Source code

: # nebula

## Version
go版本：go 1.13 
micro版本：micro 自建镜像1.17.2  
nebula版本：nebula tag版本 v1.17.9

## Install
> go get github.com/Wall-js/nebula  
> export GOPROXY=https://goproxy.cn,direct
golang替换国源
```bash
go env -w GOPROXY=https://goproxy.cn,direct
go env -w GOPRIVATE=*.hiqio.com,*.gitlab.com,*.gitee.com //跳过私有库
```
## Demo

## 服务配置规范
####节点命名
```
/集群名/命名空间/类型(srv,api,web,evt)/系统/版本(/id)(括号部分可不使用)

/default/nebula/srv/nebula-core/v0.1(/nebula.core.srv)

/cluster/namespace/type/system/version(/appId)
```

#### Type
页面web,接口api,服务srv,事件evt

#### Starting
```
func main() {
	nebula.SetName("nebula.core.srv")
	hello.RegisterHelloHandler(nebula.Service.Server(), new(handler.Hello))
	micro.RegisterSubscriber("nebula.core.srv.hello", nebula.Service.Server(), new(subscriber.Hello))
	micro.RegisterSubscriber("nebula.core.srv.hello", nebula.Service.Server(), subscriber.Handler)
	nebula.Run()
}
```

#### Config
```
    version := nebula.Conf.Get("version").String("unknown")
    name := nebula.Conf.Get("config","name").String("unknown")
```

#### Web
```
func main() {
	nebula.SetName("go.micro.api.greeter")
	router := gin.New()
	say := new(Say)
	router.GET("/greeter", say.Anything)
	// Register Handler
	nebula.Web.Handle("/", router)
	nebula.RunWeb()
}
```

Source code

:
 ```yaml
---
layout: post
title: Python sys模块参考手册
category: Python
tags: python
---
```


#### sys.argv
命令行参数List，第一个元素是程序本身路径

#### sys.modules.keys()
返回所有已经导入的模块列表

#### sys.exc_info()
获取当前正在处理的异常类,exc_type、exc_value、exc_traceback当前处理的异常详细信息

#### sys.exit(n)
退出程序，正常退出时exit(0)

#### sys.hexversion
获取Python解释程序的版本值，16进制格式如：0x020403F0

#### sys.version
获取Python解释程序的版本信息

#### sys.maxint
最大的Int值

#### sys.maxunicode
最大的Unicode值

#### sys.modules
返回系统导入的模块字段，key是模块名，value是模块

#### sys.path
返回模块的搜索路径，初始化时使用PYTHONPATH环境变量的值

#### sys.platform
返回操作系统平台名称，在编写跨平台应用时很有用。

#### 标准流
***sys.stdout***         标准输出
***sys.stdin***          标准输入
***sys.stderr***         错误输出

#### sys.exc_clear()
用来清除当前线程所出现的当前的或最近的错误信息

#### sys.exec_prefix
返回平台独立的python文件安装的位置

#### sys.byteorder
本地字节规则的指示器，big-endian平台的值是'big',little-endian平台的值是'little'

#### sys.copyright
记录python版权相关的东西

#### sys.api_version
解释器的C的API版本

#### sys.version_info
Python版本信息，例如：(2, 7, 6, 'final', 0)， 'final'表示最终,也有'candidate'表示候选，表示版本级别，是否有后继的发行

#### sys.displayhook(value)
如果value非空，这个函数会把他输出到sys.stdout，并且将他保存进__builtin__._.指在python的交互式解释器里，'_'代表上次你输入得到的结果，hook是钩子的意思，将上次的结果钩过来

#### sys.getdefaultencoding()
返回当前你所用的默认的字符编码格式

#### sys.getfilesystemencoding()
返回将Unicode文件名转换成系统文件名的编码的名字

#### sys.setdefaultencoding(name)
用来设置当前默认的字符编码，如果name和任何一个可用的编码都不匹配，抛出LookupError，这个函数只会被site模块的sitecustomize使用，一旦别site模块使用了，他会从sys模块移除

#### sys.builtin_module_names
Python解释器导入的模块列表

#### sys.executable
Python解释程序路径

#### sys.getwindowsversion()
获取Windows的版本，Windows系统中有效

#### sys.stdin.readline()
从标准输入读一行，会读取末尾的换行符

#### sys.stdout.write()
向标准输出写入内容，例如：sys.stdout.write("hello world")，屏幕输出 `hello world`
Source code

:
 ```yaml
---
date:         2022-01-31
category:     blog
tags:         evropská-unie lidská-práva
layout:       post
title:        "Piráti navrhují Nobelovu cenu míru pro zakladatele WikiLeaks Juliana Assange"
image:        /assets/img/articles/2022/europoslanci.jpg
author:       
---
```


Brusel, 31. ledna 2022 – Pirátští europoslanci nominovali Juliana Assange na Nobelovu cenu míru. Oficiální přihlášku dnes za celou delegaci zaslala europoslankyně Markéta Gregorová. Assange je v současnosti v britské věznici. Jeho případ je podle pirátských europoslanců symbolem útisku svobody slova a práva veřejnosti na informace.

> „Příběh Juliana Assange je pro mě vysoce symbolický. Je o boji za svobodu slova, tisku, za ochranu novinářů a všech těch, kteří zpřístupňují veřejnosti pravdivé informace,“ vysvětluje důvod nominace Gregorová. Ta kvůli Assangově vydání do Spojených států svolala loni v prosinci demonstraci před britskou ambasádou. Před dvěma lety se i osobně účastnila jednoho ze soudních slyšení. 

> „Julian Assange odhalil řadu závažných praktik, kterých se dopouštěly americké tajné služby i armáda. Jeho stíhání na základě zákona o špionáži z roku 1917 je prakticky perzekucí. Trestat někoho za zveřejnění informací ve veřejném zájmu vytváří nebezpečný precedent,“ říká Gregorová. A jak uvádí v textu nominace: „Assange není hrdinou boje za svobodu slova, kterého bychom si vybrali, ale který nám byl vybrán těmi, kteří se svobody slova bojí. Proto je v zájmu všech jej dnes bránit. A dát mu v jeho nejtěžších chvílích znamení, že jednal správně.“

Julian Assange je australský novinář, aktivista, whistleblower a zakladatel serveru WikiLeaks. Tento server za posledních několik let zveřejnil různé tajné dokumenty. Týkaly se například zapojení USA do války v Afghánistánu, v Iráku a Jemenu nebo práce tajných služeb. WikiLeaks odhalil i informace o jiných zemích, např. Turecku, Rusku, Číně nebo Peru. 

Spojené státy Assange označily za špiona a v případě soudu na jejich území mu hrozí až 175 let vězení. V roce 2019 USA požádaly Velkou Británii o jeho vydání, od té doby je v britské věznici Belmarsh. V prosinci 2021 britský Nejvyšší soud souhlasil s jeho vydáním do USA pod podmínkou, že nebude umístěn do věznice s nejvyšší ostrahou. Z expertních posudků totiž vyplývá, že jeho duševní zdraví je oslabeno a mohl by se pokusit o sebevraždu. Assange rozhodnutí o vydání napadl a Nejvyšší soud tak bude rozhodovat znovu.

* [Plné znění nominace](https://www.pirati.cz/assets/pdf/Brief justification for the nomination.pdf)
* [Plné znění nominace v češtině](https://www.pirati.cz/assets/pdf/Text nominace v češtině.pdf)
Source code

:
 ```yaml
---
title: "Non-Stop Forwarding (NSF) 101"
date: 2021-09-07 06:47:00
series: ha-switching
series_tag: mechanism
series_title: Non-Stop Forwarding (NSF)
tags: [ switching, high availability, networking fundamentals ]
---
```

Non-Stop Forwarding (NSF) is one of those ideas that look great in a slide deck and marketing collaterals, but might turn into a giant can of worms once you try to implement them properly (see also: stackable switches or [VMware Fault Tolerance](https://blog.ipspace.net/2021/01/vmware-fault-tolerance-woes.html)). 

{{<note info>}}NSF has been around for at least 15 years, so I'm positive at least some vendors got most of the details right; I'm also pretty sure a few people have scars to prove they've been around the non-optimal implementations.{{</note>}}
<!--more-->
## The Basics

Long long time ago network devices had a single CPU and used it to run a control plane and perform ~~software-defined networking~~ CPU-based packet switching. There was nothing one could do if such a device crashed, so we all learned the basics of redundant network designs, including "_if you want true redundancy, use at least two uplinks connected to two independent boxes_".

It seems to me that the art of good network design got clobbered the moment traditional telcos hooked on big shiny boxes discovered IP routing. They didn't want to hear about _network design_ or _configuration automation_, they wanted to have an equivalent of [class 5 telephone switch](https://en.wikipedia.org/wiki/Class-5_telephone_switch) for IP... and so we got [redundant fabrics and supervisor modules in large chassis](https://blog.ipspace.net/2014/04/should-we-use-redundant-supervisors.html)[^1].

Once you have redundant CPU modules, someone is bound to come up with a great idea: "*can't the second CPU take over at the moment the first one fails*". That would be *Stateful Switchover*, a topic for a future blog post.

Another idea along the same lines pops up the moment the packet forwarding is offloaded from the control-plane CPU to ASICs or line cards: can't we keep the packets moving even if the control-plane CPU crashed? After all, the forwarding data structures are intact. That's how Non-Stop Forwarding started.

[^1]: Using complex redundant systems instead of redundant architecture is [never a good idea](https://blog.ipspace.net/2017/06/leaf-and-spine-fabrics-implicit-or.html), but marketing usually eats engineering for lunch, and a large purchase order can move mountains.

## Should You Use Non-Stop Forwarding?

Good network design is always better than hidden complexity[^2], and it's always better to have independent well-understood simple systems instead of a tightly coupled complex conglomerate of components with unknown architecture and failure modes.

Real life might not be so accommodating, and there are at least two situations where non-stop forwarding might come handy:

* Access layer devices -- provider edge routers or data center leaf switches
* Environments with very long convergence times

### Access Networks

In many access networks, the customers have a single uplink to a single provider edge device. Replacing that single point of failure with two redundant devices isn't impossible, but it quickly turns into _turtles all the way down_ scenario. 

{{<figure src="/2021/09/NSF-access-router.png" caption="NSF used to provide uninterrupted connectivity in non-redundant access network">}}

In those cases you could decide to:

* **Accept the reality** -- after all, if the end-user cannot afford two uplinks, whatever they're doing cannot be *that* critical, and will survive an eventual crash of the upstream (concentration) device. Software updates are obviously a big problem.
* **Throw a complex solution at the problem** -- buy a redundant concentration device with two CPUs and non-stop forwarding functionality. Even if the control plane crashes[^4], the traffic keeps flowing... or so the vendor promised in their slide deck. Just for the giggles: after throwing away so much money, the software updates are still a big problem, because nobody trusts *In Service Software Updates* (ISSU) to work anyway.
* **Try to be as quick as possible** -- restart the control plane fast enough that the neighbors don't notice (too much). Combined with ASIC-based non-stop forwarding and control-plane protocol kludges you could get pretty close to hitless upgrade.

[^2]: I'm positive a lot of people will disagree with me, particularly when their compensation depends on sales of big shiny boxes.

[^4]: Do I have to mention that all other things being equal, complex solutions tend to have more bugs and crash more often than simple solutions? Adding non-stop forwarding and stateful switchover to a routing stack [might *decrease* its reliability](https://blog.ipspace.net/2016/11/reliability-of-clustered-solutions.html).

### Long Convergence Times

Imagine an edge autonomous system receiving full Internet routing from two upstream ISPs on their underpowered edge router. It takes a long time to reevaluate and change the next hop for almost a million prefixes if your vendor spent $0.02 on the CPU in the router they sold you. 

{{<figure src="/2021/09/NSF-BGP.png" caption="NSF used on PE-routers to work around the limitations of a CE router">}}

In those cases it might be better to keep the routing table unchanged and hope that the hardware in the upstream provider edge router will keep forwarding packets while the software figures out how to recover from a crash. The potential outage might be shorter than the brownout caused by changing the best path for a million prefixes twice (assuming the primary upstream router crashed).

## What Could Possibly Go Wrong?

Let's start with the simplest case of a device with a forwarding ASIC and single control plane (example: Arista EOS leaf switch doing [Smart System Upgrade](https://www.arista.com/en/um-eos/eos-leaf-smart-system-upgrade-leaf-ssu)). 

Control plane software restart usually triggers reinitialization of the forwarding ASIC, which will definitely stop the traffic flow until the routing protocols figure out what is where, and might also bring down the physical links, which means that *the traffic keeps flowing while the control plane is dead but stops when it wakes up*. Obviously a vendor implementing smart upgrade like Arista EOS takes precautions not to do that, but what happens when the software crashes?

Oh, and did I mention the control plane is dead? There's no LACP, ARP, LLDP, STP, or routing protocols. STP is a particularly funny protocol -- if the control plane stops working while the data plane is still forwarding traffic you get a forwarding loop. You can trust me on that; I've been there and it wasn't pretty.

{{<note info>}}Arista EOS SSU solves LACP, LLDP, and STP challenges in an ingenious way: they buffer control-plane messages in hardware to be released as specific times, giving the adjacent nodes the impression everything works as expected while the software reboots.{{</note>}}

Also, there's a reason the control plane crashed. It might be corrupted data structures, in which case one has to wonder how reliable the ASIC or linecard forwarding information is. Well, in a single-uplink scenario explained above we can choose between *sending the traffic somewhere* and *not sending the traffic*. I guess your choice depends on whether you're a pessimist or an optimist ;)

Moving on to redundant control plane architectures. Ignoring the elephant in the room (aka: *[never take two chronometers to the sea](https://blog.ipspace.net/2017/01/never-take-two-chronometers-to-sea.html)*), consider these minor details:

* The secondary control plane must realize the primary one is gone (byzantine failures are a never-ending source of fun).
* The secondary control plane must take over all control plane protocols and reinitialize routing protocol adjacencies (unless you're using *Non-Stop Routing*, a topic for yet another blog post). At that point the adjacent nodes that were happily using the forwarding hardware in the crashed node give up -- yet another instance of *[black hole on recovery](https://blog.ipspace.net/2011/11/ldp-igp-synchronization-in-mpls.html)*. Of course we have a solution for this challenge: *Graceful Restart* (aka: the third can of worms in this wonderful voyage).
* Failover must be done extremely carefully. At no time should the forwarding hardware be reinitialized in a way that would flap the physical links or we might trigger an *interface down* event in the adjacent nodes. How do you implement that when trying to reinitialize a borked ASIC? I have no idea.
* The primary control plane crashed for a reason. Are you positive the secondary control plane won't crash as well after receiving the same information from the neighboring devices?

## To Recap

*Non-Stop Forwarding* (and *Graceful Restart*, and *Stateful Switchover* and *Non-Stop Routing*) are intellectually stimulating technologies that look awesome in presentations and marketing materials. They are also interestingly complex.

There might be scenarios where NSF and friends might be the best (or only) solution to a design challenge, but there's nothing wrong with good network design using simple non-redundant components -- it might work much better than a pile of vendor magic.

■ ■ ■ ■ ■

Look through the material above for the word "pirati" and copy every line that has it.

* [Plné znění nominace](https://www.pirati.cz/assets/pdf/Brief justification for the nomination.pdf)
* [Plné znění nominace v češtině](https://www.pirati.cz/assets/pdf/Text nominace v češtině.pdf)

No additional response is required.